I can see where it would be confusing to hear that Barry Bonds was at the WKC Dog Show, but Bonds and his sister are co-owners of a miniature schnauzer. At any other event, Bonds would probably have been the main attraction. But not even the home-run record-holder could steal the spotlight from thousands of very good dogs and the handlers who dedicate their lives to showing them.

Look, I knew hanging out at the dog show all weekend was going to be a dream assignment, but I wasn’t ready for the amount of heart and genuine depth of feeling that permeates the event. Sports usually involve a crowd where half the people are miserable because their team lost. But at the dog show, even if you don’t win a medal, you’re still a winner. 

Because you are still a very good dog. 

The dog show isn’t just about dogs. It’s about the bond between dogs and the people who love them. During the agility competition, for example, success depends entirely on trust. If the dog trusts its handler, and the handler knows how to communicate with the dog, they’ll do well. The dogs don’t lose a race — the handlers do. 

There are few more heartbreaking expressions than the look on the handlers' faces when they feel they have let down their dogs. 

During Ripple the Boston Terrier’s run, her handler, Daniel Haddy, tripped and almost fell on her.
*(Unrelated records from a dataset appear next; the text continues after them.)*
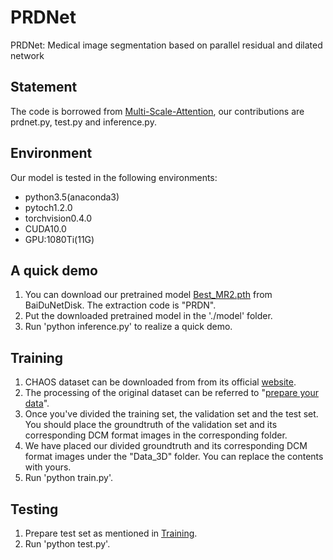 # PRDNet
PRDNet: Medical image segmentation based on parallel residual and dilated network

## Statement
The code is borrowed from [Multi-Scale-Attention](https://github.com/sinAshish/Multi-Scale-Attention), our contributions are prdnet.py, test.py and inference.py.

## Environment
Our model is tested in the following environments:   
  * python3.5(anaconda3)
  * pytoch1.2.0
  * torchvision0.4.0
  * CUDA10.0
  * GPU:1080Ti(11G)


## A quick demo
1. You can download our pretrained model [Best_MR2.pth](https://pan.baidu.com/s/1SToITGqAHMPrTLqrGiq5YQ) from BaiDuNetDisk. The extraction code is "PRDN".
2. Put the downloaded pretrained model in the './model' folder.
3. Run 'python inference.py' to realize a quick demo.

## Training
1. CHAOS dataset can be downloaded from from its official [website](https://chaos.grand-challenge.org/).
2. The processing of the original dataset can be referred to "[prepare your data](https://github.com/sinAshish/Multi-Scale-Attention)".
3. Once you've divided the training set, the validation set and the test set. You should place the groundtruth of the validation set and its corresponding DCM format images in the corresponding folder. 
4. We have placed our divided groundtruth and its corresponding DCM format images under the "Data_3D" folder. You can replace the contents with yours.
5. Run 'python train.py'.

## Testing
1. Prepare test set as mentioned in [Training](#Training).
2. Run 'python test.py'.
He finished the run and Ripple jumped into his arms. She couldn’t have cared less about a ribbon, but Haddy looked close to tears. I was standing near the finish line and was going to ask if Haddy was OK, but he only looked at the floor and walked away, holding his dog close to his heart. 

All dogs are close to their owners' hearts, but some can save their lives. I was lucky enough to meet Ava Hata and her dog, Presley, a longhaired Dachshund. Hata is a Type 1 diabetic, and Presley is trained to tell whether her blood sugar is high or low based on scent. At only 16, Hata is incredibly poised. Check out her story here: 

Hata wasn’t the only impressive junior competitor. Landon Livingston is only 10, but he qualified to compete in junior showmanship against other kids aged up to age 18. His parents, Karen and Clint Livingston, are professional handlers. It was no surprise when Landon got the bug and started training his Field Spaniel, Apollo. 

"Both he and Apollo had two left feet when he first started out," Karen said. "But he worked so hard, and when he qualified for Westminster, we were thrilled. We promised we’d take him."

But Clint had to have emergency surgery the day they were supposed to leave when doctors found a growth on his kidney. They removed the organ in emergency surgery the day the Livingstons were supposed to leave for Tarrytown, making this the first Westminster show Clint has missed since 1982. 

But if I learned anything this week, it’s that the dog show world is an intense community. They might be competing against each other, but more than anything, they’re looking out for each other. Family friends, who also show dogs, took Landon to Westminster this weekend, where he and Apollo won a ribbon (definitely the most adorable interview I’ve ever been lucky enough to conduct). 

You know what else I learned? These dogs aren’t just for show. Check out Ticket, who works on a farm when he’s not showing at Westminster. 

I can’t sign off without mentioning the Westminster fashion. The dogs aren’t the only ones who get all dolled up. In fact, this was one of my favorite stories I reported the whole weekend — asking handlers and owners how they chose their outfits. 

Thanks so much for coming along for the ride with me. As they say, all dogs go to heaven, and this weekend, I got to join. It was a true honor to take you behind the scenes with me. 

Charlotte Wilder is a general columnist and co-host of "The People's Sports Podcast" for FOX Sports. She's honored to represent the constantly neglected Boston area in sports media, loves talking to sports fans about their feelings and is happiest eating a hotdog in a ballpark or nachos in a stadium. Follow her on Twitter @TheWilderThings.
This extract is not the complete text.